Innanzitutto, si chiarisce subito nella proposta di esecuzione del Consiglio dell’UE che il piano non esce dalla cornice dei vincoli di spesa pubblica, vincoli necessari ad evitare qualsiasi tentazione di spese sociali eccessive, aumento delle retribuzioni e aumento dell’inflazione che temono tanto i grandi capitali privati:
«ci si attende che le riforme e gli investimenti inclusi nel piano contribuiscano alla sostenibilità delle finanze pubbliche, accrescano la resilienza del settore sanitario, aumentino l’efficacia delle politiche attive del mercato del lavoro».
Politica confermata poco dopo tramite il sempreverde richiamo alla spending review:
«si tratta di misure tese a migliorare l’efficienza della spesa pubblica attraverso un quadro rafforzato di revisione della spesa e il completamento della riforma delle relazioni in materia di bilancio tra i diversi livelli amministrativi».
Passando oltre la cornice legislativa dei nuovi concorsi pubblici cuciti su misura per chi ha soldi per comprarsi titoli a non finire e che prevedono nuovi posti solo a tempo determinato, il passaggio più esplicito dell’aziendalismo del piano si ha quando si parla proprio di lavoro e imprese:
«il piano prevede riforme sostanziali per migliorare il contesto imprenditoriale generale e ridurre gli ostacoli alla concorrenza. Ci si aspetta che l’adozione di una nuova legge annuale sulla concorrenza 2021 riduca i tempi per l’avvio di un’attività in Italia e aumenti i processi competitivi per l’aggiudicazione dei contratti di servizi pubblici locali, in particolare per quanto riguarda la gestione dei rifiuti, i trasporti (porti, ferrovie regionali e trasporto pubblico locale) e le concessioni (autostrade, stazioni di ricarica per la mobilità elettrica ed energia idroelettrica). La legislazione settoriale nel campo dell’energia elimina gradualmente i prezzi regolamentati dell’energia elettrica e contempla misure di accompagnamento volte a sostenere l’aumento della concorrenza nei mercati al dettaglio dell’energia e la diffusione di contatori intelligenti di seconda generazione. La revisione della legislazione in materia di appalti pubblici comprende regolamenti volti a ridurre il tempo che intercorre tra la pubblicazione dei contratti e la loro aggiudicazione».

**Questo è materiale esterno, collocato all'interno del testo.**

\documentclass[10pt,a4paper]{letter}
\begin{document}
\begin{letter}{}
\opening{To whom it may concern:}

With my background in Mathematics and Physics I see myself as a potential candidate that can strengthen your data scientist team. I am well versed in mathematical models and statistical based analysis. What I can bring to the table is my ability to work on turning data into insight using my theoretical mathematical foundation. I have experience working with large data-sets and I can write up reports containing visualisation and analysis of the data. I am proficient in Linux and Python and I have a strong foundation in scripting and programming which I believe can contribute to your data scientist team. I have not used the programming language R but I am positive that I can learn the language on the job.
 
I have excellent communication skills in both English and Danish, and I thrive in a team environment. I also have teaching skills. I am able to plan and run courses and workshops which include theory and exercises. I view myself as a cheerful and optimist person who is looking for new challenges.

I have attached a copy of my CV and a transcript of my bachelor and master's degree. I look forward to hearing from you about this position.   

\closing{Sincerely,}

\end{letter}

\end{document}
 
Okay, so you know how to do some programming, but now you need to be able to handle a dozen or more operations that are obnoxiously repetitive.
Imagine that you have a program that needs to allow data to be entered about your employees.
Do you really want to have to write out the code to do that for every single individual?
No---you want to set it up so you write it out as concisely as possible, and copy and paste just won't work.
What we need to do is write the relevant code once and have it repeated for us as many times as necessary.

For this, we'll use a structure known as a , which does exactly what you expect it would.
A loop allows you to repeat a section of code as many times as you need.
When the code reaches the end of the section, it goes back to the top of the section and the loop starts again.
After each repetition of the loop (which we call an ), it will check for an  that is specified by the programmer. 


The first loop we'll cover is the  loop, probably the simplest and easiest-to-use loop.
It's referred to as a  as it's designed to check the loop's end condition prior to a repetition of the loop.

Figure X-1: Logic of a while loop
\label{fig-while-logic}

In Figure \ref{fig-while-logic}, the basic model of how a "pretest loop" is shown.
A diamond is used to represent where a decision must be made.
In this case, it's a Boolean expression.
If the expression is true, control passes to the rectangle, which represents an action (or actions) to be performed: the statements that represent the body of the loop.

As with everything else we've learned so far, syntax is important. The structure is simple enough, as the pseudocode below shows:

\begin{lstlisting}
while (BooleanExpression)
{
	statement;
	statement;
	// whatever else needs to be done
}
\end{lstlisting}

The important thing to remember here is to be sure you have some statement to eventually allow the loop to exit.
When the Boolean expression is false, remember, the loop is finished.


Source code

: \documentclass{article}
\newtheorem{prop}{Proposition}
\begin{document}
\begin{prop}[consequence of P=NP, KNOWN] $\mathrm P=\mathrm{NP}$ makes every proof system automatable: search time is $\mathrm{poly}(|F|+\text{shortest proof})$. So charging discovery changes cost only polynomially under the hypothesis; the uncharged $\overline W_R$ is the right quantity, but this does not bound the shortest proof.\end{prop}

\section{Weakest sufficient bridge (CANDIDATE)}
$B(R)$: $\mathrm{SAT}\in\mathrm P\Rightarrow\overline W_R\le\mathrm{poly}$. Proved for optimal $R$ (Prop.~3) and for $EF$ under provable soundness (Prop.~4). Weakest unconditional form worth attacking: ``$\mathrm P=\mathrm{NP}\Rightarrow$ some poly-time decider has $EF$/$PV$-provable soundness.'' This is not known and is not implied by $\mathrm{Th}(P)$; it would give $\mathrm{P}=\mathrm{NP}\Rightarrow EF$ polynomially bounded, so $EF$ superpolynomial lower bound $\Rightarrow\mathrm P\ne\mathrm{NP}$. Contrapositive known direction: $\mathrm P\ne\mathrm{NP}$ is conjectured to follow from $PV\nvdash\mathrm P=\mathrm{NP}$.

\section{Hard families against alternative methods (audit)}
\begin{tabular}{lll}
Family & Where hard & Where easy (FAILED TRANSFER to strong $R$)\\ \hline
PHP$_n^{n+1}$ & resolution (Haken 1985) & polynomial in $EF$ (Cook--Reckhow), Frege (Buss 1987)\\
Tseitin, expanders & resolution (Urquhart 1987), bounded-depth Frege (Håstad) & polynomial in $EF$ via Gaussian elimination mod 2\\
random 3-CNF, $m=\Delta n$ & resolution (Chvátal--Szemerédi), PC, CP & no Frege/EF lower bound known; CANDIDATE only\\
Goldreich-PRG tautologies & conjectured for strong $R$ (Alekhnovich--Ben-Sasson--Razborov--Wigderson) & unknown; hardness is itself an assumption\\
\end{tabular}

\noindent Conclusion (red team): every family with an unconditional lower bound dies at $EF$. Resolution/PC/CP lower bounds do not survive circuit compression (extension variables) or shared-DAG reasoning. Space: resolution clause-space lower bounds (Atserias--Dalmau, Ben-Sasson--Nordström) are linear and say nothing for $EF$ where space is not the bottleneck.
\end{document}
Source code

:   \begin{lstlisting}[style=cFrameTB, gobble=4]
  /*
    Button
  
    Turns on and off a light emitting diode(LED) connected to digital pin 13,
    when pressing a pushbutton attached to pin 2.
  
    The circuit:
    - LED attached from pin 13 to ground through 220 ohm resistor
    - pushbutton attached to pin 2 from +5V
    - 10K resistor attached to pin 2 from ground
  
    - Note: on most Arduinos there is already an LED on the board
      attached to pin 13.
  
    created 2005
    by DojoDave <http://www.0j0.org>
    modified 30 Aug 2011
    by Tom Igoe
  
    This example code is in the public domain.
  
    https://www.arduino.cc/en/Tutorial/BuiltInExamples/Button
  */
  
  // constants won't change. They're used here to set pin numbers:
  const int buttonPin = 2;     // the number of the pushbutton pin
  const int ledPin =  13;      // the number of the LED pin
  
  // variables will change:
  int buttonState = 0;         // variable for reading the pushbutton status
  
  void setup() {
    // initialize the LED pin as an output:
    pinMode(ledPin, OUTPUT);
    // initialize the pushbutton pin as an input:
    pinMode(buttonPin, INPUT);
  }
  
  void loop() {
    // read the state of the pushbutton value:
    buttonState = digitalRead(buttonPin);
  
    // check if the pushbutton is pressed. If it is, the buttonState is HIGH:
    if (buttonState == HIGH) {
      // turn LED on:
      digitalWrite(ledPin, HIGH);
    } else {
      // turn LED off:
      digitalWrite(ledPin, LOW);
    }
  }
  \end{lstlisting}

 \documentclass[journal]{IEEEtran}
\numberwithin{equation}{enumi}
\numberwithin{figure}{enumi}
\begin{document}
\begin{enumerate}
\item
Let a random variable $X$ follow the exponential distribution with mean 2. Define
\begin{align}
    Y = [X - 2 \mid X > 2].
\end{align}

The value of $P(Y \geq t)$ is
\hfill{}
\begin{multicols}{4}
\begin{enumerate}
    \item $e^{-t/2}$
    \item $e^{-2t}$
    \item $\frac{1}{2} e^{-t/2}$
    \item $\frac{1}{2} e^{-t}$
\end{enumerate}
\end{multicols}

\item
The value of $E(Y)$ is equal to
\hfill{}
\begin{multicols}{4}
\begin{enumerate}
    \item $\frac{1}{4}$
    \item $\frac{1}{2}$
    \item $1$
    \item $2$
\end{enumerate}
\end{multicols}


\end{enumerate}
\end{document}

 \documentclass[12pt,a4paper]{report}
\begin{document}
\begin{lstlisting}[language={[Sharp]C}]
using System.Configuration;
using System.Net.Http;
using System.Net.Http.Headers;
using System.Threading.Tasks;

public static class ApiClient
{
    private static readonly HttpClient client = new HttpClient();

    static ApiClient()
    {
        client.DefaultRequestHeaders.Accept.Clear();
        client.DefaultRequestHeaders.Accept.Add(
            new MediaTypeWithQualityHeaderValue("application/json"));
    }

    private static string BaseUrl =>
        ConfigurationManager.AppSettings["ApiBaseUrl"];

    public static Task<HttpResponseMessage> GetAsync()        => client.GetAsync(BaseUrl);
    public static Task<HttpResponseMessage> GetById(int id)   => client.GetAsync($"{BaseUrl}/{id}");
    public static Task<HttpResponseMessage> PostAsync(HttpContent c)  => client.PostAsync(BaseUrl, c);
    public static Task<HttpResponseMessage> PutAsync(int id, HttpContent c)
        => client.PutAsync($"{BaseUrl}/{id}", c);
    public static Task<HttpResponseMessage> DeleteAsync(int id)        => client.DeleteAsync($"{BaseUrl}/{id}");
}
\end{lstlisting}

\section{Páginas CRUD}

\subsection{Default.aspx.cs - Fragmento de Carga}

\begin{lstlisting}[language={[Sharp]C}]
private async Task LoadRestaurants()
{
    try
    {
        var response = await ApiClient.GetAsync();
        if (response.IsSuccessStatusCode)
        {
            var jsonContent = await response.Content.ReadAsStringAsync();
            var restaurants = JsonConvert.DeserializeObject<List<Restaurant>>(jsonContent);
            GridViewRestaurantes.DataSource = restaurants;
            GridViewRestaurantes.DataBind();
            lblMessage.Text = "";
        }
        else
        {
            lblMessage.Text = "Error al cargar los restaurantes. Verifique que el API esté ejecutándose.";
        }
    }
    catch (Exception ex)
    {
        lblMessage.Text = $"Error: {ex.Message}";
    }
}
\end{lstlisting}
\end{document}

Nonostante anni di fallimenti in tema di privatizzazioni e liberalizzazioni di servizi pubblici fondamentali, si prosegue dunque sulla strada della massimizzazione della “competizione”, della facilitazione delle concessioni e dell’aggiudicazione dei contratti, e della liberalizzazione assoluta dei prezzi dell’energia.
L’unico passaggio degno di nota sul tema lavoro, d’altronde, tratta non di diritti e piena occupazione ma di intermediazione e facilitazioni alle imprese (seppur “rosa”): «il Governo investe nello sviluppo dei centri per l’impiego e nell’imprenditorialità femminile, con la creazione di un nuovo Fondo Impresa Donna».
Alla luce di tutto questo, le velleità di rinnovamento digitale, ecologico e infrastrutturale del Paese appaiono, anche alla luce della scarsità di risorse, per ciò che sono: un mero lubrificante pagato con soldi pubblici per accudire la ristrutturazione e il buon funzionamento della profittabilità di chi detiene già un capitale da far fruttare.
Infine, una nota di colore: dalle simulazioni dei servizi della Commissione stessa si evince che il piano è potenzialmente in grado di aumentare del 2,5 % il PIL dell’Italia entro il 2026. Dopo un crollo del 10% in un solo anno.
Tutto questo incubo sociale, in altre parole, non si sforzano più neanche di giustificarlo attraverso la necessità della “crescita economica”.